- **What you have to do**: Return the lines from the line containing "a listed prime" through the last line of the material below, exactly as they appear and with no others.

- **Record extracts**:
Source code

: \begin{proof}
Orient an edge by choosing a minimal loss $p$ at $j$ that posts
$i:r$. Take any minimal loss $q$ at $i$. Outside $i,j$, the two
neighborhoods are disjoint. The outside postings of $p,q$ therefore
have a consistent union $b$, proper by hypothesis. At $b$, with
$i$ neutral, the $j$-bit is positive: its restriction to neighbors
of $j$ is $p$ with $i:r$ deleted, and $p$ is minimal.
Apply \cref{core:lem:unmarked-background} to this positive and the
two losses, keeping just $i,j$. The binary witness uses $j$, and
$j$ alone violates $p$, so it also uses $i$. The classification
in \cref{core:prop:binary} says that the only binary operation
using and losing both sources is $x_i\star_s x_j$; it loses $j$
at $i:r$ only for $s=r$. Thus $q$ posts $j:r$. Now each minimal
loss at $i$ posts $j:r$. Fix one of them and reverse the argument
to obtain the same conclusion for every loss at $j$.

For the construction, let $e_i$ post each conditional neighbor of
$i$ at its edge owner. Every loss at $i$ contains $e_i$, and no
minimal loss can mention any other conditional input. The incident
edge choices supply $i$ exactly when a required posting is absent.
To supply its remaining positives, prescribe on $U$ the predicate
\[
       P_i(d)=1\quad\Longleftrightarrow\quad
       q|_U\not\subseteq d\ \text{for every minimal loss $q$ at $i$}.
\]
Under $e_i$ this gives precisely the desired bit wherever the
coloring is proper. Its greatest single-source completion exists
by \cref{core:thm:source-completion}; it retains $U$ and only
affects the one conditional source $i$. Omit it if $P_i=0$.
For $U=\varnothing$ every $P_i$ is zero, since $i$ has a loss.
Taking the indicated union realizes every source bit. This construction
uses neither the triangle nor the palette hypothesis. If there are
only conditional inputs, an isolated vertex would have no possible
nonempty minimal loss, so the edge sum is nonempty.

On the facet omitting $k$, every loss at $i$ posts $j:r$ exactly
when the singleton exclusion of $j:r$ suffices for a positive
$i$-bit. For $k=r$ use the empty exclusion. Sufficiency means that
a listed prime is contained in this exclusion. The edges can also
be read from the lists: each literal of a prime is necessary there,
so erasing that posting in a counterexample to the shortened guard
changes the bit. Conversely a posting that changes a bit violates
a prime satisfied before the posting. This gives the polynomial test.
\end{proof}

- **Output for this exercise**:
a listed prime is contained in this exclusion. The edges can also
be read from the lists: each literal of a prime is necessary there,
so erasing that posting in a counterexample to the shortened guard
changes the bit. Conversely a posting that changes a bit violates
a prime satisfied before the posting. This gives the polynomial test.
\end{proof}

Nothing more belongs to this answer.